The journey by Paris metro to see Pierre Charpin is itself a kind of visual preface to his work. Instead of having his studio in the opulent bourgeois Paris of Haussmann, Charpin is based in the banlieue of Ivry, a modern social housing estate from the 1970s and 1980s. Designed by Renée Gailhoustet and Jean Renaudie, these housing complexes were once deemed a politically aware alternative to the grim massed apartment blocks of the post-war period that had previously been customary, yet had banished immigrants and low earners to the peripheries and turned city-dwellers into commuters. The stated purpose of these cubes of exposed concrete, stacked and twisted into pyramid shapes and forming a kind of Cubist mountain landscape with their greened terraces and occasional coloured balconies, lines of apartments straddling roads, covered passages and squares, communal areas and children’s playgrounds, was to reconcile working and living and lend a more human face to social housing. But not even the well-meant principle behind the architecture could hold back the passage of time.

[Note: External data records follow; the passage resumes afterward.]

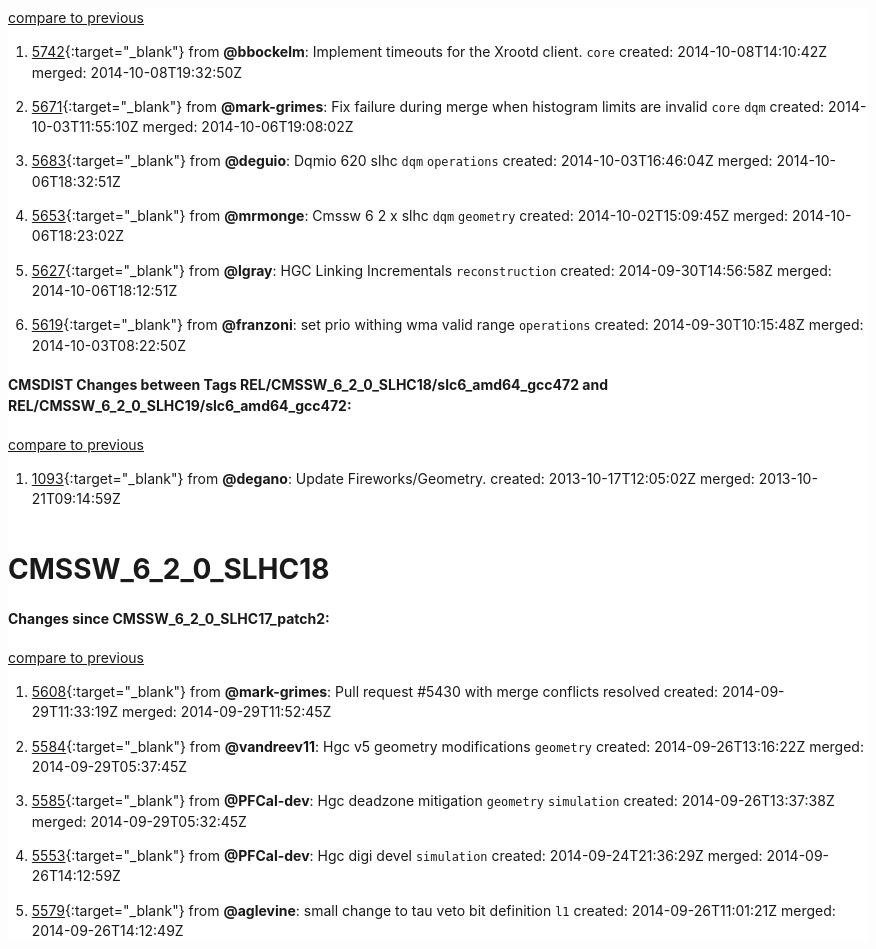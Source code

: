 [compare to previous](https://github.com/cms-sw/cmssw/compare/CMSSW_6_2_0_SLHC18...CMSSW_6_2_0_SLHC19)



1. [5742](http://github.com/cms-sw/cmssw/pull/5742){:target="_blank"}  from **@bbockelm**: Implement timeouts for the Xrootd client. `core`  created: 2014-10-08T14:10:42Z merged: 2014-10-08T19:32:50Z

1. [5671](http://github.com/cms-sw/cmssw/pull/5671){:target="_blank"}  from **@mark-grimes**: Fix failure during merge when histogram limits are invalid `core`  `dqm`  created: 2014-10-03T11:55:10Z merged: 2014-10-06T19:08:02Z

1. [5683](http://github.com/cms-sw/cmssw/pull/5683){:target="_blank"}  from **@deguio**: Dqmio 620 slhc `dqm`  `operations`  created: 2014-10-03T16:46:04Z merged: 2014-10-06T18:32:51Z

1. [5653](http://github.com/cms-sw/cmssw/pull/5653){:target="_blank"}  from **@mrmonge**: Cmssw 6 2 x slhc `dqm`  `geometry`  created: 2014-10-02T15:09:45Z merged: 2014-10-06T18:23:02Z

1. [5627](http://github.com/cms-sw/cmssw/pull/5627){:target="_blank"}  from **@lgray**: HGC Linking Incrementals `reconstruction`  created: 2014-09-30T14:56:58Z merged: 2014-10-06T18:12:51Z

1. [5619](http://github.com/cms-sw/cmssw/pull/5619){:target="_blank"}  from **@franzoni**: set prio withing wma valid range `operations`  created: 2014-09-30T10:15:48Z merged: 2014-10-03T08:22:50Z

#### CMSDIST Changes between Tags REL/CMSSW_6_2_0_SLHC18/slc6_amd64_gcc472 and REL/CMSSW_6_2_0_SLHC19/slc6_amd64_gcc472:

[compare to previous](https://github.com/cms-sw/cmsdist/compare/REL/CMSSW_6_2_0_SLHC18/slc6_amd64_gcc472...REL/CMSSW_6_2_0_SLHC19/slc6_amd64_gcc472)



1. [1093](http://github.com/cms-sw/cmssw/pull/1093){:target="_blank"}  from **@degano**: Update Fireworks/Geometry. created: 2013-10-17T12:05:02Z merged: 2013-10-21T09:14:59Z
# CMSSW_6_2_0_SLHC18
#### Changes since CMSSW_6_2_0_SLHC17_patch2:

[compare to previous](https://github.com/cms-sw/cmssw/compare/CMSSW_6_2_0_SLHC17_patch2...CMSSW_6_2_0_SLHC18)



1. [5608](http://github.com/cms-sw/cmssw/pull/5608){:target="_blank"}  from **@mark-grimes**: Pull request #5430 with merge conflicts resolved created: 2014-09-29T11:33:19Z merged: 2014-09-29T11:52:45Z

1. [5584](http://github.com/cms-sw/cmssw/pull/5584){:target="_blank"}  from **@vandreev11**: Hgc v5 geometry modifications `geometry`  created: 2014-09-26T13:16:22Z merged: 2014-09-29T05:37:45Z

1. [5585](http://github.com/cms-sw/cmssw/pull/5585){:target="_blank"}  from **@PFCal-dev**: Hgc deadzone mitigation `geometry`  `simulation`  created: 2014-09-26T13:37:38Z merged: 2014-09-29T05:32:45Z

1. [5553](http://github.com/cms-sw/cmssw/pull/5553){:target="_blank"}  from **@PFCal-dev**: Hgc digi devel `simulation`  created: 2014-09-24T21:36:29Z merged: 2014-09-26T14:12:59Z

1. [5579](http://github.com/cms-sw/cmssw/pull/5579){:target="_blank"}  from **@aglevine**: small change to tau veto bit definition `l1`  created: 2014-09-26T11:01:21Z merged: 2014-09-26T14:12:49Z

The estate has become dilapidated; the population no longer as diverse as it once was, and the prevailing mood is one of bleakness and neglect. 

 

“I moved here with my parents in 1972”, recounts Pierre Charpin in his studio on the ground floor of a recently renovated tower block. The architects were friends of the family, and the move was a deliberate choice, an experiment in modern living. Jean Renaudie himself lived and worked in the building behind Charpin’s studio. In those days, the designer reminisces, his parents and their neighbours never bothered locking their front doors when they went out — unthinkable today. The residents from those early days are now old, or already dead, or — like Charpin’s parents — have moved away.

 

Charpin’s father created his sculptures in this studio. When the designer looks out of the window today, his gazes falls on colourful cylinders with openings redolent of James ­Turrell’s Skyspaces, blue concrete snakes and whimsically pierced geometric and graphic forms that are still characteristic of Charpin’s work today — a children’s playground designed by his father. “Oh yes, I definitely believe I’ve been affected by this environment”, he admits. Although the utopian pioneering spirit in the estate has long become a mere shadow of its former self, Pierre Charpin is still there. Asserting “I don’t find memories suffocating; they ground me”, he has retained his loyalty to Ivry, adopting it as his natural biotope. 

 

The walls of Charpin’s studio speak volumes about his working methods. Every free surface is littered with small assemblies of objects; perhaps an autumn leaf picked up in the adjacent playground shortly before, or a simple plastic sieve from the Asian shop next door, rubbing shoulders with photographs, stones, oddly shaped cardboard ­boxes. These assemblies are like visual notes that form artistic compositions. On closer examination, we can trace how these notes were transformed into objects. Behind Charpin’s desk is a print of curving red lines, echoed in the Ruban vase he created for Galerie Kreo in Paris which is displayed on the shelf opposite. A drawing of a kind of folded rectangle reappears on a silk scarf recently designed for Hermès. The sketches, drawings and prints, more studies of form and colour than pictures in any conventional sense, are lent a personal, magic presence by their meticulous arrangements. “I developed a feel for scenography in Japan”, he explains. “In my view, the Japanese are masters of positioning, of the art of using space. They are experts in arranging objects while preserving the necessary distance.” Japan has been an obsession for Charpin since his first in-depth encounter with the country in 2012 — far too late, in his view — on a residence programme in Kyoto. Since then, it has irresistibly drawn him to return once a year. 

 

Charpin’s most recent assembly of objects documents his latest or newly completed project. The iron piping, used in training by welding apprentices, is a ready-made artwork by Elvire Bonduelle, reminiscent of a machine-­gun trained on a cotton bag from Kyoto. Next to it are a parking disc from Switzerland, a drawer handle that Charpin designed for Pamar, a sketched penknife design for ­Alessi and a shard of his latest dinner service designed for Japanese ceramics manufacturer Arita. The package of plates and bowls, fresh off the production line, has just arrived from Japan. In front stands a prototype of PC Lamp, his desk lamp for Hay, which is being expanded into a whole collection to be launched next spring.